中秋の名月眺め、感じる旧暦の時

2002/09/12


 「名月や 池をめぐりて夜もすがら」と詠んだのは松尾芭蕉です。いつの間にか、中秋の名月を迎えるころになりました。月にかかわる身近な話題をご紹介しましょう。

 私たちが使う暦は地球の公転運動を基にした太陽暦で、日付と月の形とは無関係です。しかし、明治五年までは、日付と月の形に深い関係がある旧暦(太陰太陽暦)を使っていました。この暦は1年が十二または十三か月という不安定なものでしたが、三日に見える月が三日月で、逆に三日月が見えればその日は三日というものです。日付と月の形が一致するので、万人にわかりやすいという一面を持っていました。

 


十五夜の月

 昔から伝わる年中行事に中秋の名月を眺めるお月見があります。この名月は旧暦八月十五日の月で、今年は九月二十一日がその日に当たります。十五夜の月という呼び名も旧暦の日付から来ており、新月から15日目のほぼ満月です。ほぼ満月ということは、太陽が沈むと反対の東から中秋の名月が昇ってきます。
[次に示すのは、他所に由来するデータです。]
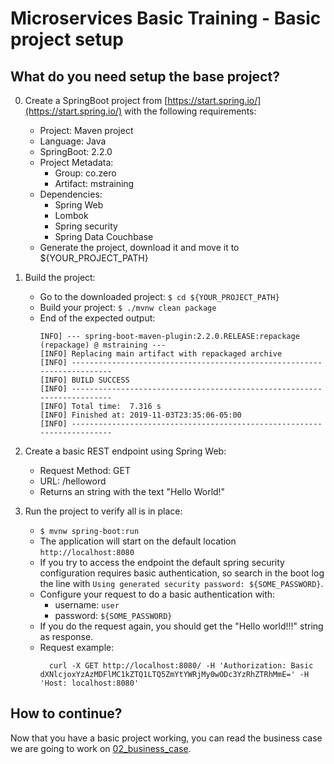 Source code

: # Microservices Basic Training - Basic project setup

## What do you need setup the base project?

0. Create a SpringBoot project from [https://start.spring.io/](https://start.spring.io/) with the following requirements:
    - Project: Maven project
    - Language: Java
    - SpringBoot: 2.2.0
    - Project Metadata:
        - Group: co.zero
        - Artifact: mstraining
    - Dependencies:
        - Spring Web
        - Lombok
        - Spring security
        - Spring Data Couchbase
    - Generate the project, download it and move it to ${YOUR_PROJECT_PATH}
        
0. Build the project:
    - Go to the downloaded project: `$ cd ${YOUR_PROJECT_PATH}`
    - Build your project: `$ ./mvnw clean package`
    - End of the expected output:
      ```
      INFO] --- spring-boot-maven-plugin:2.2.0.RELEASE:repackage (repackage) @ mstraining ---
      [INFO] Replacing main artifact with repackaged archive
      [INFO] ------------------------------------------------------------------------
      [INFO] BUILD SUCCESS
      [INFO] ------------------------------------------------------------------------
      [INFO] Total time:  7.316 s
      [INFO] Finished at: 2019-11-03T23:35:06-05:00
      [INFO] ------------------------------------------------------------------------
      ```
0. Create a basic REST endpoint using Spring Web:
    - Request Method: GET
    - URL: /helloword
    - Returns an string with the text "Hello World!"

0. Run the project to verify all is in place:
    - `$ mvnw spring-boot:run`
    - The application will start on the default location `http://localhost:8080`
    - If you try to access the endpoint the default spring security configuration requires basic authentication, so search in the boot log the line with `Using generated security password: ${SOME_PASSWORD}`.
    - Configure your request to do a basic authentication with:
        - username: `user`
        - password: `${SOME_PASSWORD}`
    - If you do the request again, you should get the "Hello world!!!" string as response.
    - Request example:
      ```
        curl -X GET http://localhost:8080/ -H 'Authorization: Basic dXNlcjoxYzAzMDFlMC1kZTQ1LTQ5ZmYtYWRjMy0wODc3YzRhZTRhMmE=' -H 'Host: localhost:8080'
      ```
      
## How to continue?
Now that you have a basic project working, you can read the business case we are going to work on [02_business_case](../02_business_case).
この名月をススキとお団子、里芋などの収穫された農作物をお供えして眺めるのがお月見で、今年の収穫を神に感謝する行事であったわけです。
 宴を開きながら、冒頭にあるような即興で名月の和歌を詠むことも行われていました。また、官家の女中の作法に、「芋に箸を通して穴を開け、そこから月を見て次の歌を吟じること」ことがありました。次の歌とは「月月に 月見る月は 多けれど 月見る月は この月の月」です。

 

 お月見は、現代でも地方により奉納相撲が行われるなど多少のスタイルの違いはありますが、収穫の秋を喜ぶ行事として広く行われています。
 名月の翌日は旧暦八月十六日で、この日の月を十六夜(いざよい)の月といいます。さらに翌日の月を立待(たちまちづき)月、以降を居待(いまちづき)月、伏待(ふしまち)月、寝待(ねまち)月といいます。この名称は、月の出の時刻が毎日30分から50分づつ遅れることを上手に表していると同時に、日ごとに月を楽しんでいたこともわかります。
 また、月待(つきまち)という年中行事もあり、東北地方では明治の初め頃まで盛んに行われていました。この行事は、旧暦の正月、五月、七月、九月の二十三日に同好の者や町内の者が集い、信仰として月の出(午前零時ごろ)を迎えていました。各地に残る二十三夜塔はこの名残です。


二十三夜塔(郡山市の阿弥陀寺)

 

 たまには月の模様を楽しんだり、月の出をゆっくり眺める時間を持ったりすることも必要ではないでしょうか。特に月の出の場所は、一日の違いで驚くほど位置が変わります。